In the week following Gordie’s funeral the thought of returning to work caused me significant stress for many reasons. First, I was terrified I would not be able to control my emotions and that I would embarrass myself at work. Second, I was worried that I would not be able to function and perform my job at the level I was accustomed to. Third, I was a ticking time bomb with the anger that raged inside my body. What if I totally lost it? Fourth, would people quietly talk about what had happened to me as I left meetings or as I passed by them in the halls? Finally, I was scared shitless about how I would manage being a solo parent while working full time in a demanding job, at a demanding company. That last fear was, at times, absolutely paralyzing.
Honestly, I did not want to return. I wanted to take a leave of absence. But I was afraid of the financial consequence and the long-term implications at work. I knew that Clorox would accommodate a leave of absence but ultimately I was afraid that I would lose the Innovation position I had back then. There was no way they could have held my job open. They would have to fill it and find a new place for me when I returned. I loved that job. It was the only job that I wanted at Clorox. And it worked well with my life. It was located in Pleasanton. Most of the other positions at my level in my function were located in Oakland. And they were not 100% focused on innovation, which was my passion. If I was going to continue working at Clorox, that was the only job I wanted. I had to go back. I felt there was no other choice. Ironically, years later, that position would be eliminated.
I officially did not return back to work until three weeks after Gordie died. However, ten days after Gordie’s funeral there was a meeting with my small Innovation team in Pleasanton that I felt I had to attend. Two of the projects I was in charge of were on the agenda. Even though work was the last place I wanted to go, I felt compelled to attend the meeting. I did not tell anyone I was coming. I woke up that morning and went for a run. I thought the running might help calm my nerves before going into the office. I was so nervous that it impacted my run; every part of my body was tight and the run hurt. I tried to relax my body into an easy pace but my body would not cooperate. My mind was racing. How on earth was I going to walk into my office?
After my run, I got myself showered and decently enough dressed. I put on just enough make-up so that I did not look like death. I drove to work, all the way saying out loud “please let me not cry, please let me not cry, please let me not cry”.
I walked into my building and up the stairs. Nobody saw me. I headed to the conference room and took a deep breath just before I opened the door. Everyone looked toward the door. The surprise on their faces was notable but short. One by one people came up to me gave me a hug and said things like “it’s nice to see you back” or “welcome back”. Nobody said the dreaded words “I’m sorry”. It was like they knew I could not hear those words. And then we got down to business and everyone treated me normal.

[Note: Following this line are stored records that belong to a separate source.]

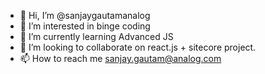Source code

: - 👋 Hi, I’m @sanjaygautamanalog
- 👀 I’m interested in binge coding
- 🌱 I’m currently learning Advanced JS
- 💞️ I’m looking to collaborate on react.js + sitecore project.
- 📫 How to reach me sanjay.gautam@analog.com

<!---
sanjaygautamanalog/sanjaygautamanalog is a ✨ special ✨ repository because its `README.md` (this file) appears on your GitHub profile.
You can click the Preview link to take a look at your changes.
--->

One week later I returned to Pleasanton full time. Again, everyone treated me normal. Over the weeks a few of the people I was close to would ask me how I was doing or ask about the kids and I would open up and talk to them. One of those people was Lisa, a woman who lost her husband years ago. She had told me her story months before Gordie died but I did not truly understand her life until now. In an email while I was still out, she wrote “we are sisters now”. Indeed we were. Over the next few months and years Lisa would become very important to me. I talked to her. I cried to her. I asked her questions that nobody else could understand or answer. I would look for her face when I was presenting or talking in a meeting. She was comforting to me for reasons I am still not able to explain.
I made it until about 3pm on that first official day back to work. I then hit a wall emotionally and physically. I was exhausted from holding back the tears for over six hours. I quietly slid out the door and drove home, crying all the way. For several months after Gordie died, I would often leave at 3 or 4pm, just before the tears broke through the dam and started to fall. I would finish my work late at night when I was looking for an excuse not to go to bed alone. I am very, very grateful to Clorox and my bosses back then. I got my job done, and I did it well, but often not during regular work hours. Nobody ever said a word.

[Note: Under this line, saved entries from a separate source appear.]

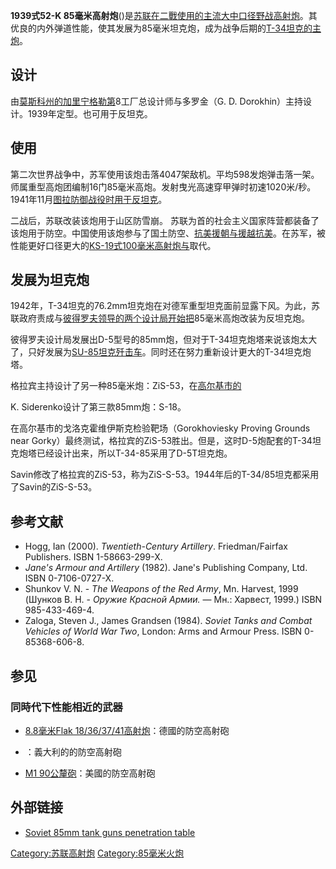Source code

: **1939式52-K
85毫米高射炮**()是[苏联在二戰使用的主流大中口径野战](../Page/苏联.md "wikilink")[高射炮](../Page/高射炮.md "wikilink")。其优良的内外弹道性能，使其发展为85毫米坦克炮，成为战争后期的[T-34坦克的主炮](../Page/T-34坦克.md "wikilink")。

## 设计

由[莫斯科州的加里宁格勒第](https://zh.wikipedia.org/wiki/莫斯科州的加里宁格勒 "wikilink")8工厂总设计师与多罗金（G.
D. Dorokhin）主持设计。1939年定型。也可用于反坦克。

## 使用

第二次世界战争中，苏军使用该炮击落4047架敌机。平均598发炮弹击落一架。师属重型高炮团编制16门85毫米高炮。发射曳光高速穿甲弹时初速1020米/秒。1941年11月[图拉防御战役时用于反坦克](https://zh.wikipedia.org/wiki/图拉防御战役 "wikilink")。

二战后，苏联改装该炮用于山区防雪崩。
苏联为首的社会主义国家阵营都装备了该炮用于防空。中国使用该炮参与了国土防空、[抗美援朝与](https://zh.wikipedia.org/wiki/抗美援朝 "wikilink")[援越抗美](https://zh.wikipedia.org/wiki/援越抗美 "wikilink")。在苏军，被性能更好口径更大的[KS-19式100毫米高射炮与](../Page/KS-19式100毫米高射炮.md "wikilink")取代。

## 发展为坦克炮

1942年，T-34坦克的76.2mm坦克炮在对德军重型坦克面前显露下风。为此，苏联政府责成与[彼得罗夫领导的两个设计局开始把](../Page/彼得罗夫.md "wikilink")85毫米高炮改装为反坦克炮。

彼得罗夫设计局发展出D-5型号的85mm炮，但对于T-34坦克炮塔来说该炮太大了，只好发展为[SU-85坦克歼击车](https://zh.wikipedia.org/wiki/SU-85 "wikilink")。同时还在努力重新设计更大的T-34坦克炮塔。

格拉宾主持设计了另一种85毫米炮：ZiS-53，在[高尔基市的](https://zh.wikipedia.org/wiki/高尔基市 "wikilink")

K. Siderenko设计了第三款85mm炮：S-18。

在高尔基市的戈洛克霍维伊斯克检验靶场（Gorokhoviesky Proving Grounds near
Gorky）最终测试，格拉宾的ZiS-53胜出。但是，这时D-5炮配套的T-34坦克炮塔已经设计出来，所以T-34-85采用了D-5T坦克炮。

Savin修改了格拉宾的ZiS-53，称为ZiS-S-53。1944年后的T-34/85坦克都采用了Savin的ZiS-S-53。

## 参考文献

  - Hogg, Ian (2000). *Twentieth-Century Artillery*. Friedman/Fairfax
    Publishers. ISBN 1-58663-299-X.
  - *Jane's Armour and Artillery* (1982). Jane's Publishing Company,
    Ltd. ISBN 0-7106-0727-X.
  - Shunkov V. N. - *The Weapons of the Red Army*, Mn. Harvest, 1999
    (Шунков В. Н. - *Оружие Красной Армии.* — Мн.: Харвест, 1999.)
    ISBN 985-433-469-4.
  - Zaloga, Steven J., James Grandsen (1984). *Soviet Tanks and Combat
    Vehicles of World War Two*, London: Arms and Armour Press. ISBN
    0-85368-606-8.

## 参见

### 同時代下性能相近的武器

  - [8.8毫米Flak 18/36/37/41高射炮](../Page/88毫米高射炮.md "wikilink")：德國的防空高射砲

  - ：義大利的的防空高射砲

  - [M1 90公釐砲](../Page/M1_90公釐砲.md "wikilink")：美國的防空高射砲

## 外部链接

  - [Soviet 85mm tank guns penetration
    table](http://amizaur.prv.pl/www.wargamer.org/GvA/weapons/soviet_guns7.html)

[Category:苏联高射炮](https://zh.wikipedia.org/wiki/Category:苏联高射炮 "wikilink")
[Category:85毫米火炮](https://zh.wikipedia.org/wiki/Category:85毫米火炮 "wikilink")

So, at least three out of my four fears did not come true. I never embarrassed myself at work with a crying breakdown. I never went into an angry rage. I was able to perform my job at the level that I was accustomed to. I don’t know if people talked about what happened to me as I left meetings or after they passed me in the halls. I’m sure they did but if they did, they were very discrete. I never heard anything…at all.
Unfortunately my fifth, and biggest, fear was valid. Working full time and being a solo parent would prove to be more difficult than I actually feared.